Directions for this task ->
Could you restate, word for word, the line that has "(bullet point 1.)." and all lines following it through the end of the entries below?

Stored data ->
+++
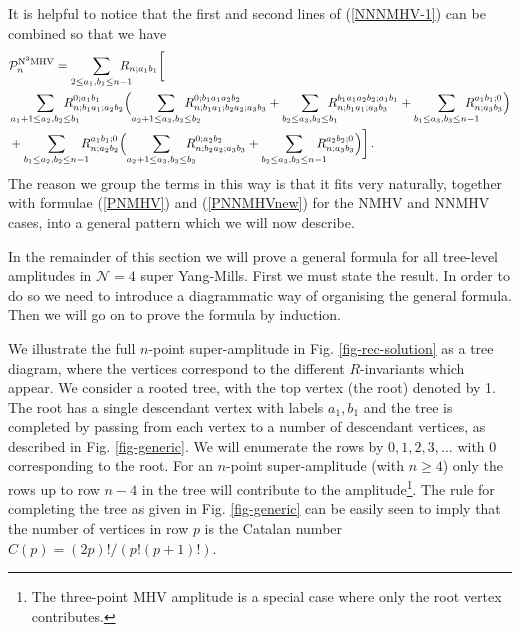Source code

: \documentclass[12pt]{article}
\begin{document}
{It is helpful to notice that the first and second lines of (\ref{NNNMHV-1}) can be combined so that we have
\begin{align}\label{NNNMHV-2}
&\mathcal{P}^{\rm{N}^3\rm{MHV}}_n = \sum_{2\leq a_1,b_1 \leq n-1}
  \!\!\!\!\!\!\!R_{n;a_1b_1}\biggl[\notag \\
&\sum_{a_1+1 \leq a_2,b_2 \leq b_1} \!\!\!\!\!\!\!\!\!
    R_{n;b_1a_1;a_2b_2}^{0;a_1b_1} \Bigl(\sum_{a_2+1 \leq a_3,b_3 \leq b_2}
    \!\!\!\!\!\!\!\!\!R_{n;b_1a_1;b_2a_2;a_3b_3}^{0;b_1a_1a_2b_2} + \sum_{b_2 \leq
      a_3,b_3 \leq b_1} \!\!\!\!\!\!R_{n;b_1a_1;a_3b_3}^{b_1a_1a_2b_2;a_1b_1}+ \sum_{b_1
      \leq a_3,b_3 \leq n-1} \!\!\!\!\!\!\!\! R_{n;a_3b_3}^{a_1b_1;0}
    \Bigr)\notag \\
& +\sum_{b_1\leq a_2,b_2 \leq n-1} \!\!\!\!\!
    R_{n;a_2b_2}^{a_1b_1;0}\Bigl(\sum_{a_2+1\leq a_3,b_3 \leq b_2} \!\!\!\!\!\!
    R_{n;b_2a_2;a_3b_3}^{0;a_2b_2} + \sum_{b_2 \leq a_3,b_3 \leq n-1}
    \!\!\!\!\!\!R_{n;a_3b_3}^{a_2b_2;0}\Bigr)
\biggr] \,.
\end{align}
The reason we group the terms in this way is that it fits very naturally, together with formulae (\ref{PNMHV}) and (\ref{PNNMHVnew}) for the NMHV and NNMHV cases, into a general pattern which we will now describe.

In the remainder of this section we will prove a general formula for all tree-level amplitudes in $\mathcal{N}=4$ super Yang-Mills. First we must state the result. In order to do so we need to introduce a diagrammatic way of organising the general formula. Then we will go on to prove the formula by induction.

We illustrate the full
$n$-point super-amplitude in Fig. \ref{fig-rec-solution} as a tree diagram, where the vertices correspond to the different $R$-invariants which appear. We consider
a rooted tree, with the top vertex (the root) denoted by 1. The root
has a single descendant vertex with labels $a_1,b_1$ and
the tree is completed by passing from each vertex to a number of
descendant vertices, as described in Fig. \ref{fig-generic}. We will enumerate the rows by
$0,1,2,3,\ldots$ with 0
corresponding to the root.
For an
$n$-point super-amplitude (with $n\geq 4$) only the rows up to row $n-4$ in the
tree will contribute to the amplitude\footnote{The three-point MHV amplitude is a special case where
  only the root vertex contributes.}.
The rule for completing the tree as given
in Fig. \ref{fig-generic} can be easily seen to imply that the number
of vertices in row $p$ is the Catalan number $C(p) = (2p)! / (p!
(p+1)!)$.

}
\end{document}
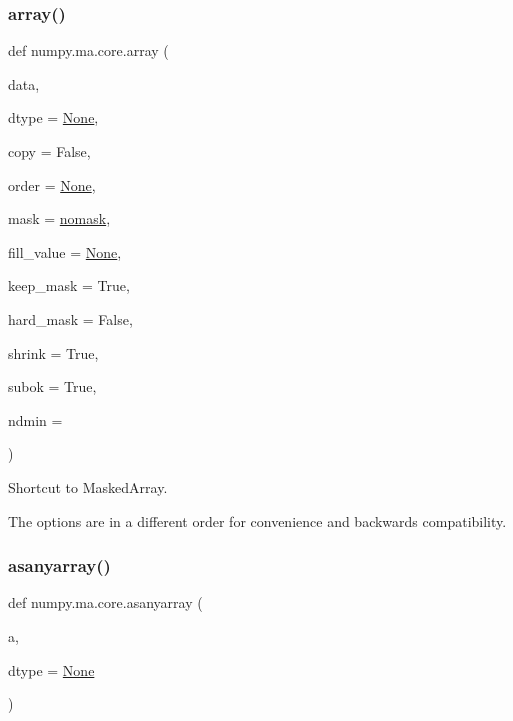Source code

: \mbox{\label{namespacenumpy_1_1ma_1_1core_ae4c7868c066019a67e77b8e3015595ab}} 
\subsubsection{\texorpdfstring{array()}{array()}}
{\footnotesize\ttfamily def numpy.\+ma.\+core.\+array (\begin{DoxyParamCaption}\item[{}]{data,  }\item[{}]{dtype = {\ttfamily \hyperlink{namespacenumpy_1_1ma_1_1core_a647ee1848dfa3692fe35a663a2aa40b3}{None}},  }\item[{}]{copy = {\ttfamily False},  }\item[{}]{order = {\ttfamily \hyperlink{namespacenumpy_1_1ma_1_1core_a647ee1848dfa3692fe35a663a2aa40b3}{None}},  }\item[{}]{mask = {\ttfamily \hyperlink{namespacenumpy_1_1ma_1_1core_abafbbb38c7afc60936cc5a55fa23ecfa}{nomask}},  }\item[{}]{fill\+\_\+value = {\ttfamily \hyperlink{namespacenumpy_1_1ma_1_1core_a647ee1848dfa3692fe35a663a2aa40b3}{None}},  }\item[{}]{keep\+\_\+mask = {\ttfamily True},  }\item[{}]{hard\+\_\+mask = {\ttfamily False},  }\item[{}]{shrink = {\ttfamily True},  }\item[{}]{subok = {\ttfamily True},  }\item[{}]{ndmin = {} }\end{DoxyParamCaption})}

\begin{DoxyVerb}Shortcut to MaskedArray.

The options are in a different order for convenience and backwards
compatibility.\end{DoxyVerb}
 \mbox{\label{namespacenumpy_1_1ma_1_1core_a3fb0819beec8848fbb8910d05b72ef4e}} 
\subsubsection{\texorpdfstring{asanyarray()}{asanyarray()}}
{\footnotesize\ttfamily def numpy.\+ma.\+core.\+asanyarray (\begin{DoxyParamCaption}\item[{}]{a,  }\item[{}]{dtype = {\ttfamily \hyperlink{namespacenumpy_1_1ma_1_1core_a647ee1848dfa3692fe35a663a2aa40b3}{None}} }\end{DoxyParamCaption})}

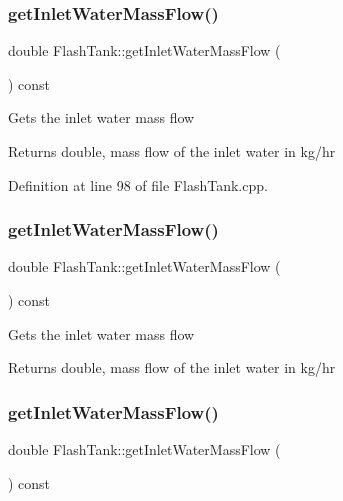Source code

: \subsubsection{\texorpdfstring{get\+Inlet\+Water\+Mass\+Flow()}{getInletWaterMassFlow()}\hspace{0.1cm}{\footnotesize\ttfamily [1/3]}}
{\footnotesize\ttfamily double Flash\+Tank\+::get\+Inlet\+Water\+Mass\+Flow (\begin{DoxyParamCaption}{ }\end{DoxyParamCaption}) const}

Gets the inlet water mass flow \begin{DoxyReturn}{Returns}
double, mass flow of the inlet water in kg/hr 
\end{DoxyReturn}


Definition at line 98 of file Flash\+Tank.\+cpp.

\mbox{\label{class_flash_tank_a2b6dcd9e175a9f2fc550ea91006aa66a}} 
\subsubsection{\texorpdfstring{get\+Inlet\+Water\+Mass\+Flow()}{getInletWaterMassFlow()}\hspace{0.1cm}{\footnotesize\ttfamily [2/3]}}
{\footnotesize\ttfamily double Flash\+Tank\+::get\+Inlet\+Water\+Mass\+Flow (\begin{DoxyParamCaption}{ }\end{DoxyParamCaption}) const}

Gets the inlet water mass flow \begin{DoxyReturn}{Returns}
double, mass flow of the inlet water in kg/hr 
\end{DoxyReturn}
\mbox{\label{class_flash_tank_a2b6dcd9e175a9f2fc550ea91006aa66a}} 
\subsubsection{\texorpdfstring{get\+Inlet\+Water\+Mass\+Flow()}{getInletWaterMassFlow()}\hspace{0.1cm}{\footnotesize\ttfamily [3/3]}}
{\footnotesize\ttfamily double Flash\+Tank\+::get\+Inlet\+Water\+Mass\+Flow (\begin{DoxyParamCaption}{ }\end{DoxyParamCaption}) const}

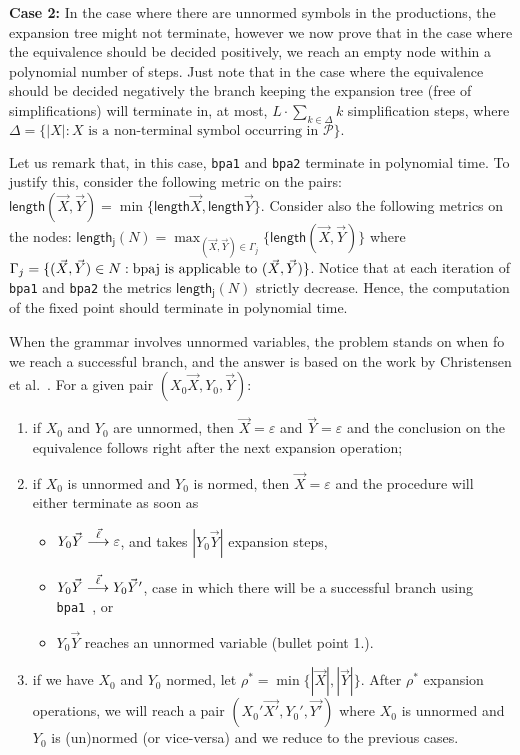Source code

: \noindent\textbf{Case 2:} In the case where there are unnormed symbols
in the productions, the expansion tree might not terminate, however
we now prove that in the case where the equivalence should be decided
positively, we reach an empty node within a polynomial number of steps.
Just note that in the case where the equivalence should be decided negatively
the branch keeping the expansion tree (free of simplifications) will terminate 
in, at most, $L\cdot \sum_{k\in\Delta} k$ simplification steps, where 
$\Delta = \{|X| : X \text{ is a non-terminal symbol occurring in }\mathcal{P}\}.$

Let us remark that, in this case, \lstinline{bpa1} and \lstinline{bpa2}
terminate in polynomial time. To justify this, consider the following
metric on the pairs: $\mathsf{length}(\vec X, \vec Y) = 
\min \{\mathsf{length} \vec X, \mathsf{length} \vec Y\}.$ 
Consider also the following metrics on the nodes:
$\mathsf{length_j}(N) = \max_{(\vec X, \vec Y)\in \Gamma_j} 
\{\mathsf{length}(\vec X, \vec Y)\}$
where $\Gamma_j=\{(\vec X,\vec Y)\in N : \text{\lstinline{bpaj} is
applicable to }(\vec X,\vec Y) \}$. Notice that at each iteration
of \lstinline{bpa1} and \lstinline{bpa2} the metrics
$\mathsf{length_j}(N)$ strictly decrease. Hence, the computation
of the fixed point should terminate in polynomial time. %
 
When the grammar involves unnormed variables, the problem
stands on when fo we reach a successful branch, and the
answer is based on the work by Christensen et 
al.~\cite{DBLP:journals/iandc/ChristensenHS95}.
For a given pair $(X_0\vec X, Y_0,\vec Y)$:
\begin{enumerate}
	\item if $X_0$ and $Y_0$ are unnormed, then $\vec X = \varepsilon$
		  and $\vec Y = \varepsilon$ and the conclusion on the equivalence
		  follows right after the next expansion operation;
	\item if $X_0$ is unnormed and $Y_0$ is normed, then $\vec X = \varepsilon$
		  and the procedure will either terminate as soon as
		  \begin{itemize}
		  	\item $Y_0\vec Y\LTSderives[\vec\ell] \varepsilon$, and takes 
		  		  $|Y_0\vec Y|$ expansion steps,
		  	\item $Y_0\vec Y\LTSderives[\vec\ell] Y_0\vec Y'$, case in which
		  		  there will be a successful branch using 
		  		  \lstinline{bpa1}~\cite{DBLP:journals/iandc/ChristensenHS95}, or
		  	\item $Y_0\vec Y$ reaches an unnormed variable (bullet point 1.).
		  \end{itemize}
	\item if we have $X_0$ and $Y_0$ normed, let 
		  $\rho^* = \min \{|\vec X|, |\vec Y|\}$. After $\rho^*$ expansion
		  operations, we will reach a pair $(X_0'\vec{X'}, Y_0',\vec{Y'})$
		  where $X_0$ is unnormed and $Y_0$ is (un)normed (or vice-versa)
		  and we reduce to the previous cases.
\end{enumerate}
+++
Output ->
		  	\item $Y_0\vec Y$ reaches an unnormed variable (bullet point 1.).
		  \end{itemize}
	\item if we have $X_0$ and $Y_0$ normed, let 
		  $\rho^* = \min \{|\vec X|, |\vec Y|\}$. After $\rho^*$ expansion
		  operations, we will reach a pair $(X_0'\vec{X'}, Y_0',\vec{Y'})$
		  where $X_0$ is unnormed and $Y_0$ is (un)normed (or vice-versa)
		  and we reduce to the previous cases.
\end{enumerate}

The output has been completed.